Brief: Return the lines of the data below in which the string "tâches" occurs.

(Document images with source code)
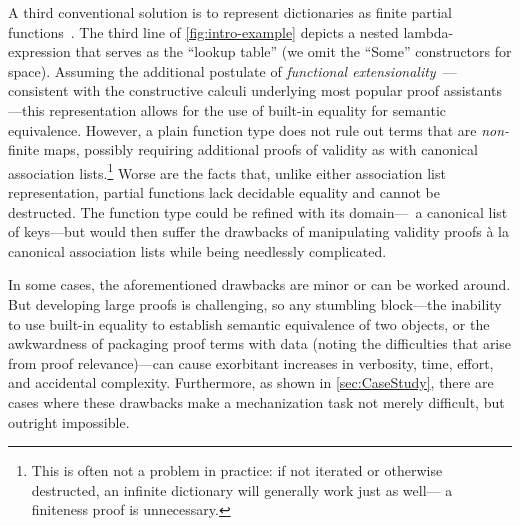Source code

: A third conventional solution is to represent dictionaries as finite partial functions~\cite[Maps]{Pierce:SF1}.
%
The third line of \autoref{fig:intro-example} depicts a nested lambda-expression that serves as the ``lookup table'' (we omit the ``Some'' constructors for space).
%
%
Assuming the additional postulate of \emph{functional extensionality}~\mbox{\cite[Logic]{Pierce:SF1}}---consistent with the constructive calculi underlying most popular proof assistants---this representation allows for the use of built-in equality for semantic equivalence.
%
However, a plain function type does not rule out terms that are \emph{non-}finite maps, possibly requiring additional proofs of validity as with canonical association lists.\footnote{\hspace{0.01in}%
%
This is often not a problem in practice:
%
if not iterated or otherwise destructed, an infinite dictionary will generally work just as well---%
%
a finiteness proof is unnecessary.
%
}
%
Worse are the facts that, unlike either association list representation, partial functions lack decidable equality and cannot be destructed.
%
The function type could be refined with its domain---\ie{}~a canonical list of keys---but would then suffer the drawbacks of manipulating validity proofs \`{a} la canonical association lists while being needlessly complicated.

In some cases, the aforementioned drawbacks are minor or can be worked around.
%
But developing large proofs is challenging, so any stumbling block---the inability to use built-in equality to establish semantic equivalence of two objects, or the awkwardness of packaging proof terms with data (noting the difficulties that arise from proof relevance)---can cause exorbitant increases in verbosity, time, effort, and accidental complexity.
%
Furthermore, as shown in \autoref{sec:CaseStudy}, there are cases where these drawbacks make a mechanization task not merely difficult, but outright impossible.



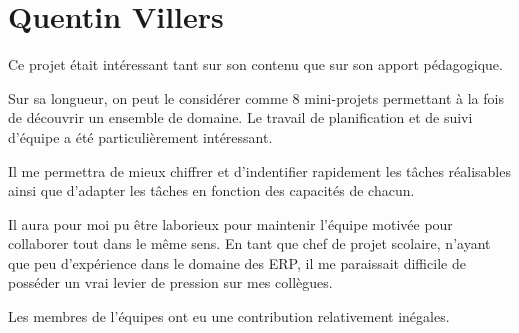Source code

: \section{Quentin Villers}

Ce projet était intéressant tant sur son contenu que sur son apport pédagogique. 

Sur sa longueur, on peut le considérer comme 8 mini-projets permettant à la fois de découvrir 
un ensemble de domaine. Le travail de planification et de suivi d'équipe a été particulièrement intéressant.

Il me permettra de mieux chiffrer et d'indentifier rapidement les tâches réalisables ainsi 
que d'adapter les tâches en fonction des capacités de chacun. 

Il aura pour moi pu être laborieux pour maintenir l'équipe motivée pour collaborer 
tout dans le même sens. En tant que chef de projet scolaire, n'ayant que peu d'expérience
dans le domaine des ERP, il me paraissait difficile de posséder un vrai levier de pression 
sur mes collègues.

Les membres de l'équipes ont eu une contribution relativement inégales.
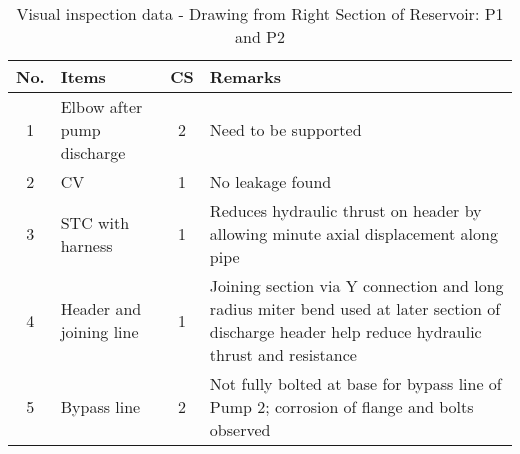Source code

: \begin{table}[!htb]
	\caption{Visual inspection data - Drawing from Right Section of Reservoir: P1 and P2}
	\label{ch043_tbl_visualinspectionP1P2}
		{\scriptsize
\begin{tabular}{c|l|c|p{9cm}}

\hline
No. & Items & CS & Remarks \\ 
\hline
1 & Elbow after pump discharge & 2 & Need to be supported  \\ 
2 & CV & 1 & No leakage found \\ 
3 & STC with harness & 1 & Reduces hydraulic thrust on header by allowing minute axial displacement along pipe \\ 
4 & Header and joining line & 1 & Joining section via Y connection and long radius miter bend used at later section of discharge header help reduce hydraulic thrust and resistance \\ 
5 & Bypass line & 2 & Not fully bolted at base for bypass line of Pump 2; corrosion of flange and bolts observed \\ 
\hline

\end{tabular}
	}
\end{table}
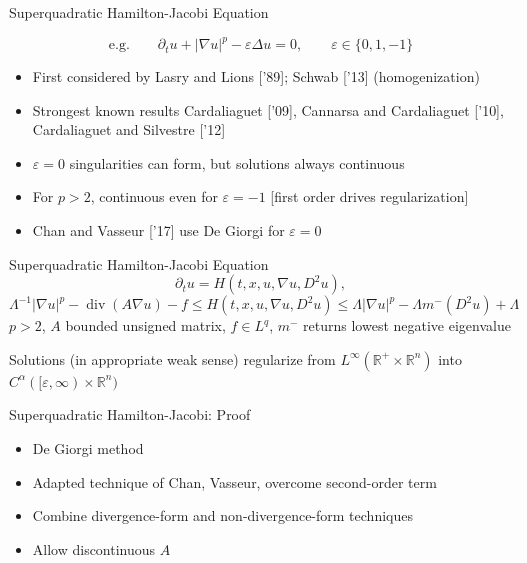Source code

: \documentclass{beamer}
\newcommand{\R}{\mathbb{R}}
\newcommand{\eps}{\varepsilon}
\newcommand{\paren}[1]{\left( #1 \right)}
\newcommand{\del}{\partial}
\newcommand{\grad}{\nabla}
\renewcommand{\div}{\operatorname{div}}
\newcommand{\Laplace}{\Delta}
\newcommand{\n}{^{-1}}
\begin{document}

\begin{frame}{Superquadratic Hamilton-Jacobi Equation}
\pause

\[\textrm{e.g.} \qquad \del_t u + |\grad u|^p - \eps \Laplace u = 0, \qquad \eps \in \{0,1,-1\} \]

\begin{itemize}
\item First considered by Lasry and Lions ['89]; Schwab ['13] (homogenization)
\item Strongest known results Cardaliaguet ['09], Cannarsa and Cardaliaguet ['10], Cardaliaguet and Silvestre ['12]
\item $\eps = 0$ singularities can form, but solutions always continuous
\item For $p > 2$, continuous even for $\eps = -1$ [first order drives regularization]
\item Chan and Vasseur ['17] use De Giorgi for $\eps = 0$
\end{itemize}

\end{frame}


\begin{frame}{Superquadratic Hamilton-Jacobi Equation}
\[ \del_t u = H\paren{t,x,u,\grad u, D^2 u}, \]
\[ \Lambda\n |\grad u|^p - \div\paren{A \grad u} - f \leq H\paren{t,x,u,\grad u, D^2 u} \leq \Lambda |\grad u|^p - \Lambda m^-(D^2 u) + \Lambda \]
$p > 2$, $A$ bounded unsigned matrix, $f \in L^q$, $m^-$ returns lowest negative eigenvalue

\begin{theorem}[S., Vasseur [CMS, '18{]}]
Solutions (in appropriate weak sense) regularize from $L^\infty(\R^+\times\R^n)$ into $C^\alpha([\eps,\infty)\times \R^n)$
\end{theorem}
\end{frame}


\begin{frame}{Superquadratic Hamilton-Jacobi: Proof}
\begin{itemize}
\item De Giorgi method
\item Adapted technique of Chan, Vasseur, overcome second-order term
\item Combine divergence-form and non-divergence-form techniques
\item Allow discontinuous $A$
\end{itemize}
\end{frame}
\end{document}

Solution:
Il me permettra de mieux chiffrer et d'indentifier rapidement les tâches réalisables ainsi 
que d'adapter les tâches en fonction des capacités de chacun. 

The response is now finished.